→ **TASK OBJECTIVE**
Look through the data that follows and work out how many lines contain the string "Riot". Nothing but that number should be given.

START EXTRACTED INFORMATION

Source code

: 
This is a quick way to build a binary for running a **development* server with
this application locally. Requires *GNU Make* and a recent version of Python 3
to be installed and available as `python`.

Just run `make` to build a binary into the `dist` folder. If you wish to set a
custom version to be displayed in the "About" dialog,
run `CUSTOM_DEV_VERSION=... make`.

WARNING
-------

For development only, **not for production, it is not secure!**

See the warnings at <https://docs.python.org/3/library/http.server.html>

END EXTRACTED INFORMATION
START EXTRACTED INFORMATION

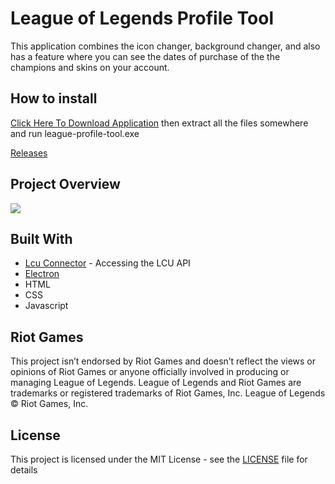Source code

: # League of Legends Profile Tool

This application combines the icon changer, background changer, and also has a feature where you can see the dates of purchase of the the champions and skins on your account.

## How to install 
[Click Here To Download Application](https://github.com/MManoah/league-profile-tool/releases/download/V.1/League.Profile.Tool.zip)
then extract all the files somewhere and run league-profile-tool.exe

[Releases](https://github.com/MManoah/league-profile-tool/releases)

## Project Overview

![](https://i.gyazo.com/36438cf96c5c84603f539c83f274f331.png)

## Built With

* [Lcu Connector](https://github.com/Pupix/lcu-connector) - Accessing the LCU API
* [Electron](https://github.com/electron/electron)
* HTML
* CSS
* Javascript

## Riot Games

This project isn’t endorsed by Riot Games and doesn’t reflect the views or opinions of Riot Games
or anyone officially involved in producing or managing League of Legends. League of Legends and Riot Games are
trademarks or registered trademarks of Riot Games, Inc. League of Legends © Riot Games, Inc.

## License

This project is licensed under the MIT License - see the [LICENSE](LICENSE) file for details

END EXTRACTED INFORMATION

→ **RESULT FOR THIS EXERCISE**
4